(Records from a data collection)
BEGIN

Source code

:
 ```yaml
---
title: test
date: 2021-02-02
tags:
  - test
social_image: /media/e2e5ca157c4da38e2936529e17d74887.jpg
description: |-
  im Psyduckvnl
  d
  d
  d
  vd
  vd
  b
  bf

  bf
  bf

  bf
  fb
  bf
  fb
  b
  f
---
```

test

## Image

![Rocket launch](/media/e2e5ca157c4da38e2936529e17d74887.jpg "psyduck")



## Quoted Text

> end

END

**Work item**.
Every line above that holds the string "media" should be copied out.

**Exercise solution**.
social_image: /media/e2e5ca157c4da38e2936529e17d74887.jpg
![Rocket launch](/media/e2e5ca157c4da38e2936529e17d74887.jpg "psyduck")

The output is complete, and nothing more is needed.